Fun lede about why we write unpopular cache assets to memory.

Part of Cloudflare's service is a CDN that makes millions of Internet properties faster and more reliable by caching web assets closer to browsers and end users.

We make improvements to our infrastructure to make end-user experiences faster, more secure, and more reliable all the time. Here’s a case study of one such engineering effort where something counterintuitive turned out to be the right approach.

Our storage layer, which serves millions of cache hits per second globally, is powered by high IOPS NVMe SSDs.

Although SSDs are fast and reliable, cache hit tail latency within our system is dominated by the IO capacity of our SSDs. Moreover, because flash memory chips wear out, a non-negligible portion of our operational cost, including the cost of new devices, shipment, labor and downtime, is spent on replacing dead SSDs.

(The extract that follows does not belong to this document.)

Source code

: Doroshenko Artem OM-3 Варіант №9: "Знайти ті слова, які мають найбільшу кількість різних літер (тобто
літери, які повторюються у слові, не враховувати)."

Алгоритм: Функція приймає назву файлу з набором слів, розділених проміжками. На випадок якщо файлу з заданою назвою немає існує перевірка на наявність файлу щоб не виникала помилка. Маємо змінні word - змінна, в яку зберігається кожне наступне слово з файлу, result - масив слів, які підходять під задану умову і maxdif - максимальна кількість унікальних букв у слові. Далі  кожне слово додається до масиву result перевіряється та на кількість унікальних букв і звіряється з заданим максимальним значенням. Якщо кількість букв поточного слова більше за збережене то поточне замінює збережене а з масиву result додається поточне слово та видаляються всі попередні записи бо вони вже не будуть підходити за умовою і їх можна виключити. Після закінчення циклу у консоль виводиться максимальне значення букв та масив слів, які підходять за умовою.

Recently, we developed a technology that reduces our hit tail latency and reduces the wear out of SSDs. This technology is a memory-SSD hybrid storage system that puts unpopular assets in memory.

The end result: cache hits from our infrastructure are now faster for all customers.

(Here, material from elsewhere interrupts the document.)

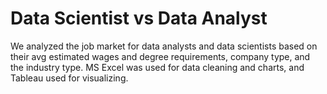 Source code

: # Data Scientist vs Data Analyst
We analyzed the job market for data analysts and data scientists based on their avg estimated wages and degree requirements, company type, and the industry type. MS Excel was used for data cleaning and charts, and Tableau used for visualizing.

You may have thought that was a typo in my explanation of how the technique works. In fact, a few colleagues thought the same when we proposed this project internally, “I think you meant to say ‘popular assets’ in your document”. Intuitively, we should only put popular assets in memory since memory is even faster than SSDs.

You are not wrong. But I’m also correct. This blog post explains why.

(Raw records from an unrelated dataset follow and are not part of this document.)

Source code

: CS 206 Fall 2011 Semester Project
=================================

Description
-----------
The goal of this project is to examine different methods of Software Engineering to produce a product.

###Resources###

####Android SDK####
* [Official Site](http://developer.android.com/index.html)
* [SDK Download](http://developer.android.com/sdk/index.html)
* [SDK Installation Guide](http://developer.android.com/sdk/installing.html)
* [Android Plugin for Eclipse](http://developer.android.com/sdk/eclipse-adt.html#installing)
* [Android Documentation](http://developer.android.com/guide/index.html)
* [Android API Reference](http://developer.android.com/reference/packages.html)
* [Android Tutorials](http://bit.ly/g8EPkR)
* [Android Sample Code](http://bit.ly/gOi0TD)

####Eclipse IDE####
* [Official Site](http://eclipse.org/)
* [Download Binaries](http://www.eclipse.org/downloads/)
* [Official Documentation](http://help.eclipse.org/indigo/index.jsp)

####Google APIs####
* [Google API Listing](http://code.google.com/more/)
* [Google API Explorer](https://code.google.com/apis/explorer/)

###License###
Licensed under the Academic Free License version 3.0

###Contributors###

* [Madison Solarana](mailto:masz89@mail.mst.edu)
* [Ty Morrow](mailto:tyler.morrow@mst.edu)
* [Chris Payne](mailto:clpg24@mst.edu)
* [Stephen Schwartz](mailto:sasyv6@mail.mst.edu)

First let me explain how we already use memory to speed up the IO of popular assets.

Page cache

Since it is so obvious that memory speeds up popular assets, Linux already does much of the hard work for us. This functionality is called the “page cache”. Files in Linux systems are organized into pages internally, hence the name.

The page cache uses the system’s available memory to cache reads from and buffer writes to durable storage. During typical operations of a Cloudflare server, all the services and processes themselves do not consume all physical memory. The remaining memory is used by the page cache.

Below shows the memory layout of a typical Cloudflare edge server with 256GB of physical memory.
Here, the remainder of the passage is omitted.